◆ **Goal of the exercise**
Pick out all lines of the entries that include the word "subsection" and copy them.

◆ **Records for the task**
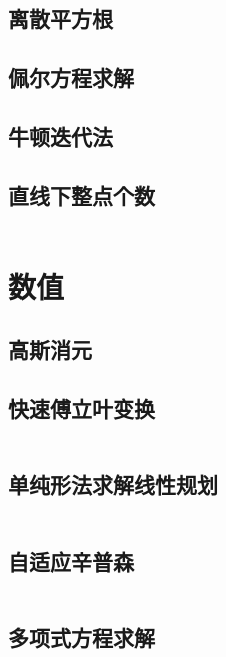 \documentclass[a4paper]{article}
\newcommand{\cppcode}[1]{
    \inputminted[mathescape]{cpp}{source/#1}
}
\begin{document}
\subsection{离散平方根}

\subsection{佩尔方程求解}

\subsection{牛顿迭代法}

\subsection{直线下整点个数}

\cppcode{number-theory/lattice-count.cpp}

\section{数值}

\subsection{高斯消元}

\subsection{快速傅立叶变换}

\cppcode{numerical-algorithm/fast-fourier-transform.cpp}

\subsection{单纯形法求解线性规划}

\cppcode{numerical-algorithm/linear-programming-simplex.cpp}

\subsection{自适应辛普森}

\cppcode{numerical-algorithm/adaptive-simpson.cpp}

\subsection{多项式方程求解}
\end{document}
--
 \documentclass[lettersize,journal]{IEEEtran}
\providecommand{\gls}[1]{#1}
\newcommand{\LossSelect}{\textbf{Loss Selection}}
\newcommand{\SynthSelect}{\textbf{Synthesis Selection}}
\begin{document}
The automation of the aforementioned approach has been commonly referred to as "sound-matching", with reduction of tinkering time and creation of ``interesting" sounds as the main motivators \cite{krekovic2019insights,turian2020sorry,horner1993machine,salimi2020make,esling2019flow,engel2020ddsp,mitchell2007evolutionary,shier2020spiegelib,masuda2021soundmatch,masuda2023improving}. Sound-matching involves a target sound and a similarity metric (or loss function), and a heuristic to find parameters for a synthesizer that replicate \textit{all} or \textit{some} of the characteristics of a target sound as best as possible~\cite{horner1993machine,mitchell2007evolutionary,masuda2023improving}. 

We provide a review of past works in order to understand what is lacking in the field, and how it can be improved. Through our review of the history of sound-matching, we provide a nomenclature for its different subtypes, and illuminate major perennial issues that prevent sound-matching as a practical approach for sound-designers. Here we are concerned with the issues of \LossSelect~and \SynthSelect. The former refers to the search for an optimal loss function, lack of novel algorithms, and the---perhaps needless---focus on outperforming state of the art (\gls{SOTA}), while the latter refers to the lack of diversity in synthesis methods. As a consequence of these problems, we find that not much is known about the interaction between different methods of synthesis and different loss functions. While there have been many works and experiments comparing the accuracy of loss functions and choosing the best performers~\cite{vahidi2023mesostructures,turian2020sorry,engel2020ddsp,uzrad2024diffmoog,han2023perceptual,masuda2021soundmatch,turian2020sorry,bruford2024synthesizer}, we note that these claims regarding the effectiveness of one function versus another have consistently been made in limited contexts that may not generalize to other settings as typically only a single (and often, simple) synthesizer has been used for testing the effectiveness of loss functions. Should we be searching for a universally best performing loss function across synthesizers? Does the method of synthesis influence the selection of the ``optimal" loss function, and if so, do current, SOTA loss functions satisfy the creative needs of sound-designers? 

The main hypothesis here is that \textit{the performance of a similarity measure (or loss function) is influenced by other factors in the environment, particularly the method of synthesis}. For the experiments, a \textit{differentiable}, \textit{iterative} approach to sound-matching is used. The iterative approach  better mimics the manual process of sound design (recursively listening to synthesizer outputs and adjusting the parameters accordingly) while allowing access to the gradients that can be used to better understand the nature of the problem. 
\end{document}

◆ **Result for this exercise**
\subsection{离散平方根}
\subsection{佩尔方程求解}
\subsection{牛顿迭代法}
\subsection{直线下整点个数}
\subsection{高斯消元}
\subsection{快速傅立叶变换}
\subsection{单纯形法求解线性规划}
\subsection{自适应辛普森}
\subsection{多项式方程求解}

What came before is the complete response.